Three crewmen died and three others were missing after a South Korean fishing vessel with a crew of 51 sank in icy waters in the Southern Ocean yesterday, as New Zealand rescuers abandoned their search.
The bodies of three Indonesian crewmen were recovered, but the South Korean master of the New Zealand-chartered Oyang 70 and two other Indonesian crew members were unaccounted for.
“Sadly, the chances of survival are now nil,” search and rescue coordinator Mike Roberts said after a 12-hour search by six fishing vessels in the area and an aerial sweep by a New Zealand Air Force Orion.
Forty-five survivors were recovered from life rafts, and Roberts said it was extraordinary that not more crewmen had died or been hurt.
“From what we understand, this was a catastrophic incident. The Oyang 70 sank in just 10 minutes. It is incredible that so many survived without injury,” he said.
The survivors, some of whom had mild hypothermia, were recovered from five life rafts by the New Zealand fishing vessel Amaltal Atlantis, which also located the three bodies.
The nationalities of the crew were listed as South Korean, Indonesian, Filipino and Chinese.
“We’re just looking after them as well as we can and once we’re released from the search we will be bringing them back to New Zealand,” Amaltal Atlantis skipper Greg Lyall said.
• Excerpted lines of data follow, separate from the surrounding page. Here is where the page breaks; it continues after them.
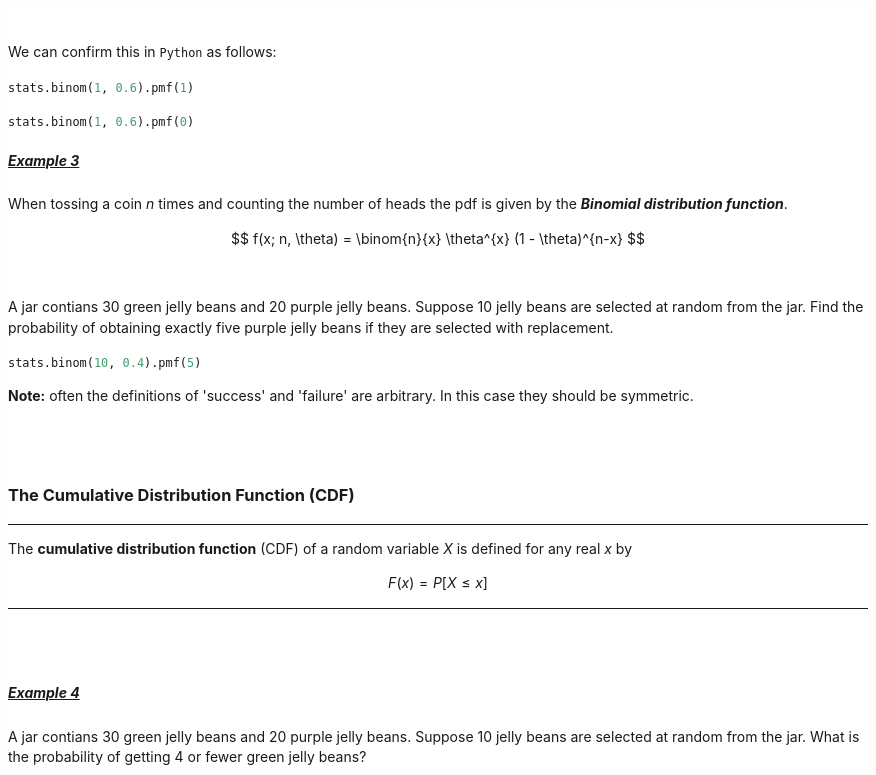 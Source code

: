 <br>

We can confirm this in `Python` as follows:



```python
stats.binom(1, 0.6).pmf(1)
```


```python
stats.binom(1, 0.6).pmf(0)
```


##### <u>__Example 3__</u> 

When tossing a coin $n$ times and counting the number of heads the pdf is given
by the ___Binomial distribution function___.

$$
f(x; n, \theta) = \binom{n}{x} \theta^{x} (1 - \theta)^{n-x}
$$

<br>

A jar contians 30 green jelly beans and 20 purple jelly beans. Suppose 10 jelly beans are
selected at random from the jar. Find the probability of obtaining exactly five purple jelly
beans if they are selected with replacement.


```python
stats.binom(10, 0.4).pmf(5)
```


__Note:__ often the definitions of 'success' and 'failure' are arbitrary. In this case they
should be symmetric.

<br>
<br>

### __The Cumulative Distribution Function (CDF)__

---

The __cumulative distribution function__ (CDF) of a random variable $X$ is defined for 
any real $x$ by

$$
F(x) = P[X \le x]
$$

---

<br>
<br>

##### <u>__Example 4__</u> 

A jar contians 30 green jelly beans and 20 purple jelly beans. Suppose
10 jelly beans are selected at random from the jar. What is the probability of getting 4 or
fewer green jelly beans?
Roberts said the decision to end the search was difficult but a missing sixth life raft is believed to have gone down with the vessel and the crew would not have survived long in the bitterly cold water.
“The three [missing] men have been in the water for 12 hours,” Roberts said when he called off the search, adding that was beyond survival time in the icy waters even if they had been wearing full immersion suits.
It was not known what caused the South Korean-flagged Oyang 70 to go down, but Roberts said the sea was calm and it did not appear weather was a factor.
“We understand that she was hauling or recovering her fishing gear, with fish in the net, and she suddenly capsized and sank within 10 minutes,” Roberts said.
New Zealand’s Rescue Coordination Centre was activated when it received an alert from the positional indicator beacon on the 82m trawler at 4:40am.
Soon after, a mayday call was relayed by the nearby Amaltal Atlantis, which reported the Oyang 70 had sunk about 400 nautical miles east of the southern New Zealand city of Dunedin.